** Opening Extracted information block **
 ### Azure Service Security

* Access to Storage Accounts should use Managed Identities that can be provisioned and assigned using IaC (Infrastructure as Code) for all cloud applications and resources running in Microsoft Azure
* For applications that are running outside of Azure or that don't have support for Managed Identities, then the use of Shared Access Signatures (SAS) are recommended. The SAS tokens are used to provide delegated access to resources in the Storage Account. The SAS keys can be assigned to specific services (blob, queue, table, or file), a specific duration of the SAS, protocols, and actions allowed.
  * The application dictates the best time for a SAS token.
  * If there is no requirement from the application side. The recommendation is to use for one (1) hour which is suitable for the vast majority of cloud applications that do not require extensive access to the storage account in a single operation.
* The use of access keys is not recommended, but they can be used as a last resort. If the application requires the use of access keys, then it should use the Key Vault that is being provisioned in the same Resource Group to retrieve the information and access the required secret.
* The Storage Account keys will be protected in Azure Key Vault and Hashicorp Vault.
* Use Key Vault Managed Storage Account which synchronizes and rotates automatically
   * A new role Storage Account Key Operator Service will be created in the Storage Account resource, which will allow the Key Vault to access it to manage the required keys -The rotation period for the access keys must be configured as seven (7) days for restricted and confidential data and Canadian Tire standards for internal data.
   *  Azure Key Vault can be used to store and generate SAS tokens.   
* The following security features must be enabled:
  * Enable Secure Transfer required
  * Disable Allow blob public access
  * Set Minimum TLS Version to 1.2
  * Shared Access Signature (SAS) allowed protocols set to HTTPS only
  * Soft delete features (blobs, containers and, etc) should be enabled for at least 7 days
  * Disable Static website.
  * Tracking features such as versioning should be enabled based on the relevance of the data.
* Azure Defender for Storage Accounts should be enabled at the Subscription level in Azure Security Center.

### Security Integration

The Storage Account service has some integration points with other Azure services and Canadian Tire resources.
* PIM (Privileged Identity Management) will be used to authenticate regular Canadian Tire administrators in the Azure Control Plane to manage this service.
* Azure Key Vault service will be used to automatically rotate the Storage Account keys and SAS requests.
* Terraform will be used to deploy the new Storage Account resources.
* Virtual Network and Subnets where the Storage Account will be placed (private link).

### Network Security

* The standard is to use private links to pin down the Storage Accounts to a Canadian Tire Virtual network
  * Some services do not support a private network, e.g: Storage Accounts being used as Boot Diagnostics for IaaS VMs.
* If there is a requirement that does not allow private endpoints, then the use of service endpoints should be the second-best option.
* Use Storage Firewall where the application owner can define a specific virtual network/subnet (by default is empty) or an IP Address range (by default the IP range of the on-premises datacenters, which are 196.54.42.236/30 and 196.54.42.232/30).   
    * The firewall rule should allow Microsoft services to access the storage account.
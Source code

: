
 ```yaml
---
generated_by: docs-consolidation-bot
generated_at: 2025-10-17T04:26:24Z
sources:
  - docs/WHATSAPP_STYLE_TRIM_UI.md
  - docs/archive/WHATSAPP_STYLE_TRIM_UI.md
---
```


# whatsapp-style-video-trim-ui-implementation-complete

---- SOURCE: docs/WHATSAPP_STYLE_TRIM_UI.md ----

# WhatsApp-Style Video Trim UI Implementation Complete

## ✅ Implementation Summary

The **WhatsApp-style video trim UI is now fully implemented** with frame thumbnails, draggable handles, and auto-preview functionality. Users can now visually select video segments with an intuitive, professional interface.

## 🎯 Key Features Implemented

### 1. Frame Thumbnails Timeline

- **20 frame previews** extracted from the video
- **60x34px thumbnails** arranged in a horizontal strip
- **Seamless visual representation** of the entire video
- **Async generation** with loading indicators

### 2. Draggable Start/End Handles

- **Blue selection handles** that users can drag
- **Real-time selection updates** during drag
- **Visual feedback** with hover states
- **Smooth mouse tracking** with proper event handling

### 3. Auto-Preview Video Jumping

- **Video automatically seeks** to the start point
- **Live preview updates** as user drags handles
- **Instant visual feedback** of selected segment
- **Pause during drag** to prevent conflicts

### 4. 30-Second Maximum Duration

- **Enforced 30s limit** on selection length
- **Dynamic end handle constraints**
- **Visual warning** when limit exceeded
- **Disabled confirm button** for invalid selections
** Closing Extracted information block **
** Opening Extracted information block **
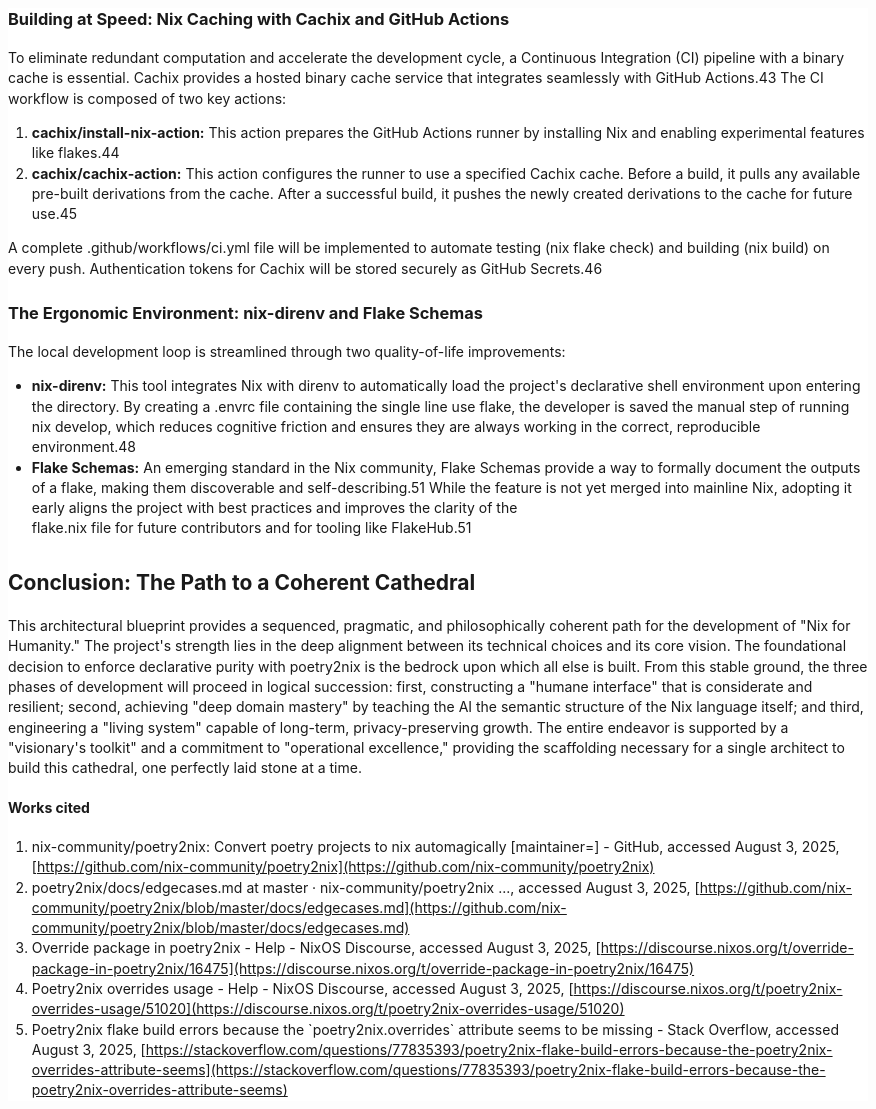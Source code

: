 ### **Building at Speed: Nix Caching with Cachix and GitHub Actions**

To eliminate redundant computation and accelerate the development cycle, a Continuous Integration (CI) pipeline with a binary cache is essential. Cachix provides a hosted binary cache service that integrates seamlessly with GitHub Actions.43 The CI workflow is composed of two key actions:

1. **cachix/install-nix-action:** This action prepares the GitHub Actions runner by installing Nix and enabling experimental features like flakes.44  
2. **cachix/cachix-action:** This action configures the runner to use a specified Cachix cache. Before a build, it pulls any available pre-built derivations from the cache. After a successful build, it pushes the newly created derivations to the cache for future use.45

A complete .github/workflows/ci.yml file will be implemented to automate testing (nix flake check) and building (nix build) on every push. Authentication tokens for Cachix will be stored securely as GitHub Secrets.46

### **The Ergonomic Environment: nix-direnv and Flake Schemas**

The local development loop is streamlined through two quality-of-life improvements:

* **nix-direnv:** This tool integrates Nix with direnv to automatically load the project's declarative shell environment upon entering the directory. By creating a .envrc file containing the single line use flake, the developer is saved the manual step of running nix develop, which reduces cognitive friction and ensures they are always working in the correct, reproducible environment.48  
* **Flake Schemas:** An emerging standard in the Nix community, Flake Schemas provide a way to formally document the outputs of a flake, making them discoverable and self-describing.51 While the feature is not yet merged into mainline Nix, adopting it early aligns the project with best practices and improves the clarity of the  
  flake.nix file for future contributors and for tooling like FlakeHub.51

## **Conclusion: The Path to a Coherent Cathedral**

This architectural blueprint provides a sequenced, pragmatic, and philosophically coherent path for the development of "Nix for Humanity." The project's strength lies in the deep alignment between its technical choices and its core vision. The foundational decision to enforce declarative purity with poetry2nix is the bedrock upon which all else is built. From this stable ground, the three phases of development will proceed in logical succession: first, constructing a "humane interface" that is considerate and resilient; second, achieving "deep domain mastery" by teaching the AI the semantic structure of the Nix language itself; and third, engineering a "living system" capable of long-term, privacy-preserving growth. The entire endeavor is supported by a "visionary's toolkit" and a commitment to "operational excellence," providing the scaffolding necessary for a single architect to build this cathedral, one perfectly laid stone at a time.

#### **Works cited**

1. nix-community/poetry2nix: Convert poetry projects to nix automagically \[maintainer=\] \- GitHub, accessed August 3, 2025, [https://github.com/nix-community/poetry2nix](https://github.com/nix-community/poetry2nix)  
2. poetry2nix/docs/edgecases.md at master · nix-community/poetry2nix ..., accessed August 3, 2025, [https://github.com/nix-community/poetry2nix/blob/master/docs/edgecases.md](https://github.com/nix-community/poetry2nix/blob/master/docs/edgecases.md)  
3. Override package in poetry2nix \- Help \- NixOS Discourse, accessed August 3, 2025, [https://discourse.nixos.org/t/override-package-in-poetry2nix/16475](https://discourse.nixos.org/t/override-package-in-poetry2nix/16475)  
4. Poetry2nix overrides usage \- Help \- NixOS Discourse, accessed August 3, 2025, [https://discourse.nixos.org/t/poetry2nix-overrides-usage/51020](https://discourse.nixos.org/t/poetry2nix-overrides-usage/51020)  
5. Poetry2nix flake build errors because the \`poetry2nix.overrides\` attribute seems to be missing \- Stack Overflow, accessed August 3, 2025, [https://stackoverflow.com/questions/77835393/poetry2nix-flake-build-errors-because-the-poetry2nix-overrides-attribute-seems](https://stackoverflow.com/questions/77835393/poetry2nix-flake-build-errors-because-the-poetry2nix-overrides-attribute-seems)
** Closing Extracted information block **
What this task involves:
Could you return exactly the stretch of the data above that starts at the line with "### Azure Service Security" and ends at the line with "a single operation.", both lines included?

Exercise output:
 ### Azure Service Security

* Access to Storage Accounts should use Managed Identities that can be provisioned and assigned using IaC (Infrastructure as Code) for all cloud applications and resources running in Microsoft Azure
* For applications that are running outside of Azure or that don't have support for Managed Identities, then the use of Shared Access Signatures (SAS) are recommended. The SAS tokens are used to provide delegated access to resources in the Storage Account. The SAS keys can be assigned to specific services (blob, queue, table, or file), a specific duration of the SAS, protocols, and actions allowed.
  * The application dictates the best time for a SAS token.
  * If there is no requirement from the application side. The recommendation is to use for one (1) hour which is suitable for the vast majority of cloud applications that do not require extensive access to the storage account in a single operation.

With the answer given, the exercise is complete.